Department of Orthopaedics, The Ohio State University Wexner Medical Center, Columbia, Ohio, USA.
World Neurosurg. 2019 Oct;130:e535-e541. doi: 10.1016/j.wneu.2019.06.149. Epub 2019 Jul 4.
To understand cost distribution in a 90-day episode of care following posterior spinal fusions (PSFs) for adolescent idiopathic scoliosis (AIS).
The 2007-2016 Humana PearlDiver dataset was queried using Current Procedural Terminology codes (22800, 22802, 22804, 22842, 22843, and 22844) to identify patients with AIS, aged 10-19 years, receiving PSFs. The following categories were used to define distribution in 90-day costs: 1) facility costs, 2) surgeon costs, 3) anesthesia costs, 4) intraoperative neuromonitoring, 5) hospital services and investigations, 6) intensive care unit stay, 7) radiology, 8) physical therapy/rehabilitation, 9) office visits, and 10) readmissions.

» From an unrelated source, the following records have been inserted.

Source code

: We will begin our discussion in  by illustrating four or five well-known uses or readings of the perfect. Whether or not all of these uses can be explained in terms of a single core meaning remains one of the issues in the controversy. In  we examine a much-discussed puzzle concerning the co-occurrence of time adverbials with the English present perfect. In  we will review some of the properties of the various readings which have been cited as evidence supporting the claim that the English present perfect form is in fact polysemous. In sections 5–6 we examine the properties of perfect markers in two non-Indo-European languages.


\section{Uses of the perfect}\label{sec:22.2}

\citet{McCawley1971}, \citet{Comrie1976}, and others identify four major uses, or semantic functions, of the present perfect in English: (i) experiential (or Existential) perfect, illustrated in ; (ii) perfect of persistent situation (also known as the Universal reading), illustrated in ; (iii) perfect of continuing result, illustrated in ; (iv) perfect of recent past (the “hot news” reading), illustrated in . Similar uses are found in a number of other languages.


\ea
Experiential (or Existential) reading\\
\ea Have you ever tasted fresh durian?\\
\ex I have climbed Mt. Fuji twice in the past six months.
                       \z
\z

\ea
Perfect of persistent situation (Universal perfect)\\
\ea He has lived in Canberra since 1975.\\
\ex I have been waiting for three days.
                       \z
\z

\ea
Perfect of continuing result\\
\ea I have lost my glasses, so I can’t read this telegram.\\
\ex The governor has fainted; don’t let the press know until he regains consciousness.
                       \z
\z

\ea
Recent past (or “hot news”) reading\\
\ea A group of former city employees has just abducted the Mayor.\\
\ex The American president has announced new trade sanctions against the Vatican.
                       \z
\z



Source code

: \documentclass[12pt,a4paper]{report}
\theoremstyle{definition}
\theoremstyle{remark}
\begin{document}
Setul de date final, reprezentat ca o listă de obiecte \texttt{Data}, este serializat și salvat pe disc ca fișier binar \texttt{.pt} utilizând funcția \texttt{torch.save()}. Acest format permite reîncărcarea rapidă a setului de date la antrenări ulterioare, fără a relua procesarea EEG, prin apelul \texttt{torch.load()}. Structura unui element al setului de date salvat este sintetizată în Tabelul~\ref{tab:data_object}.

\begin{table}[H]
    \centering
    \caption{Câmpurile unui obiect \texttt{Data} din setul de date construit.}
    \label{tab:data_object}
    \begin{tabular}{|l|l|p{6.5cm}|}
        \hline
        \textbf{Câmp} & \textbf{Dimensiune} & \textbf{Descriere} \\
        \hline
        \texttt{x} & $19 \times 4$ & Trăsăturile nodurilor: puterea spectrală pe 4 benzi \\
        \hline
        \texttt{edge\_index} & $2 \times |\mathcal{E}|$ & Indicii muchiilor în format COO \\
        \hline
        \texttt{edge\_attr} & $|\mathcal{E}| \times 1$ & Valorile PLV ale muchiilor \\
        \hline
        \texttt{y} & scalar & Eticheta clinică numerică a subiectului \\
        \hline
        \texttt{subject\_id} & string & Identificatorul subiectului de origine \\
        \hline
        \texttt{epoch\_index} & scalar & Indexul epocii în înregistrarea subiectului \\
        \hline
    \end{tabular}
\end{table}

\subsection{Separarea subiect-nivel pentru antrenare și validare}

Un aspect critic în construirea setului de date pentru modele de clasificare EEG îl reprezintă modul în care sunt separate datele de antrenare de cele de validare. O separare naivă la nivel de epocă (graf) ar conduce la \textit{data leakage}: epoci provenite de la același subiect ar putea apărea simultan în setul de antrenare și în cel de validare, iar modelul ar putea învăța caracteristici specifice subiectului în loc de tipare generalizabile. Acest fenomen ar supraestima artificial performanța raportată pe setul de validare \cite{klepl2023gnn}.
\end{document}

A total of 455 patients with AIS received PSFs, of whom 381 (83.7%) were commercial insurance beneficiaries and 74 (16.3%) were Medicaid beneficiaries. The overall average 90-day cost of surgery was $124,360 with the 90-day stipulated bundled prices being $136,302 and $62,871 for commercial and Medicaid beneficiaries, respectively. Facility costs comprised 85%-92% of the 90-day cost, followed by surgeon costs (5.2%-5.7%). Post-acute care (physical therapy/rehab and office visits) was not a major driver of the 90-day cost (0.2%-0.3%). Significant independent predictors of increased 90-day costs were-increased co-morbidity burden (+$11,284), ≥7 levels fusion (+$65,330), and length of stay (+$5298/day). Medicaid (-$81,957) payer type was associated with lower 90-day costs.
Facility costs are a major determinant of overall 90-day costs following PSFs in AIS. Providers should aim at optimizing the co-morbidity burden and constructing accelerated care-pathways to decrease the length of stay and reduce the cost of the entire episode of care.
了解青少年特发性脊柱侧凸(AIS)后路脊柱融合术后 90 天治疗期间的成本分布。
使用当前程序术语(22800、22802、22804、22842、22843 和 22844)查询 2007-2016 年 Humana PearlDiver 数据集,以确定患有 AIS 的患者,年龄在 10-19 岁之间,接受后路脊柱融合术。以下类别用于定义 90 天成本的分布:1)设施成本,2)外科医生成本,3)麻醉成本,4)术中神经监测,5)医院服务和调查,6)重症监护病房住院,7)放射学,8)物理治疗/康复,9)门诊就诊,10)再入院。
共有 455 名患有 AIS 的患者接受了后路脊柱融合术,其中 381 名(83.7%)为商业保险受益人,74 名(16.3%)为医疗补助受益人。手术总平均 90 天费用为 124360 美元,90 天规定捆绑价格分别为商业受益人和医疗补助受益人的 136302 美元和 62871 美元。设施成本占 90 天成本的 85%-92%,其次是外科医生成本(5.2%-5.7%)。急性后期护理(物理治疗/康复和门诊就诊)不是 90 天成本的主要驱动因素(0.2%-0.3%)。增加 90 天费用的显著独立预测因素为-合并症负担增加(+11284 美元)、≥7 级融合(+65330 美元)和住院时间延长(+5298 美元/天)。医疗补助(-81957 美元)支付类型与较低的 90 天费用相关。
设施成本是 AIS 后路脊柱融合术后整体 90 天成本的主要决定因素。提供者应旨在优化合并症负担,并构建加速护理途径,以缩短住院时间并降低整个治疗期间的成本。